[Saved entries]

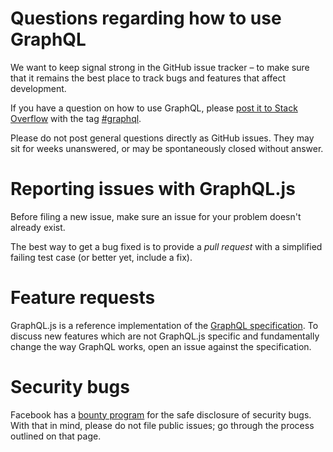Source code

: # Questions regarding how to use GraphQL

We want to keep signal strong in the GitHub issue tracker – to make sure that it remains the best place to track bugs and features that affect development.

If you have a question on how to use GraphQL, please [post it to Stack Overflow](https://stackoverflow.com/questions/ask?tags=graphql) with the tag [#graphql](https://stackoverflow.com/questions/tagged/graphql).

Please do not post general questions directly as GitHub issues. They may sit for weeks unanswered, or may be spontaneously closed without answer.

# Reporting issues with GraphQL.js

Before filing a new issue, make sure an issue for your problem doesn't already exist.

The best way to get a bug fixed is to provide a _pull request_ with a simplified failing test case (or better yet, include a fix).

# Feature requests

GraphQL.js is a reference implementation of the [GraphQL specification](https://github.com/graphql/graphql-spec). To discuss new features which are not GraphQL.js specific and fundamentally change the way GraphQL works, open an issue against the specification.

# Security bugs

Facebook has a [bounty program](https://www.facebook.com/whitehat/) for the safe disclosure of security bugs. With that in mind, please do not file public issues; go through the process outlined on that page.
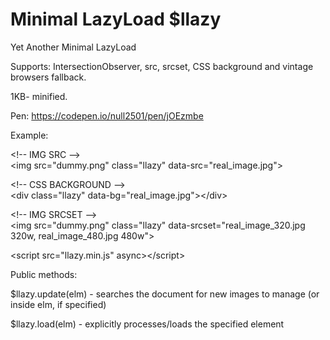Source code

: # Minimal LazyLoad $llazy
Yet Another Minimal LazyLoad

Supports: IntersectionObserver, src, srcset, CSS background and vintage browsers fallback.

1KB- minified.

Pen: https://codepen.io/null2501/pen/jOEzmbe

Example:

&lt;!-- IMG SRC --&gt;<br>
&lt;img src="dummy.png" class="llazy" data-src="real_image.jpg"&gt;

&lt;!-- CSS BACKGROUND --&gt;<br>
&lt;div class="llazy" data-bg="real_image.jpg"&gt;&lt;/div&gt;

&lt;!-- IMG SRCSET --&gt;<br>
&lt;img src="dummy.png" class="llazy" data-srcset="real_image_320.jpg 320w, real_image_480.jpg 480w"&gt;

&lt;script src="llazy.min.js" async&gt;&lt;/script&gt;


Public methods:

$llazy.update(elm) - searches the document for new images to manage (or inside elm, if specified)

$llazy.load(elm) - explicitly processes/loads the specified element
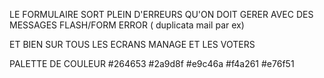 


LE FORMULAIRE SORT PLEIN D'ERREURS QU'ON DOIT GERER AVEC DES MESSAGES FLASH/FORM ERROR ( duplicata mail par ex)

ET BIEN SUR TOUS LES ECRANS MANAGE ET LES VOTERS





PALETTE DE COULEUR
#264653
#2a9d8f
#e9c46a
#f4a261
#e76f51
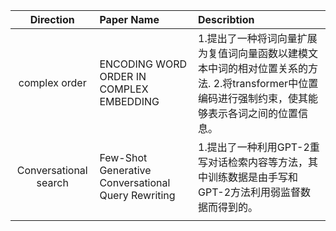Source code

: 



| Direction | Paper Name | Describtion |
| :----:| :---- | :---- |
|complex order |  ENCODING WORD ORDER IN COMPLEX EMBEDDING |  1.提出了一种将词向量扩展为复值词向量函数以建模文本中词的相对位置关系的方法. 2.将transformer中位置编码进行强制约束，使其能够表示各词之间的位置信息。|
|Conversational search | Few-Shot Generative Conversational Query Rewriting | 1.提出了一种利用GPT-2重写对话检索内容等方法，其中训练数据是由手写和GPT-2方法利用弱监督数据而得到的。|
||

Work request: Each line in the entries above that includes the string "features" adds to the count; state that count only.

Response to the exercise: 2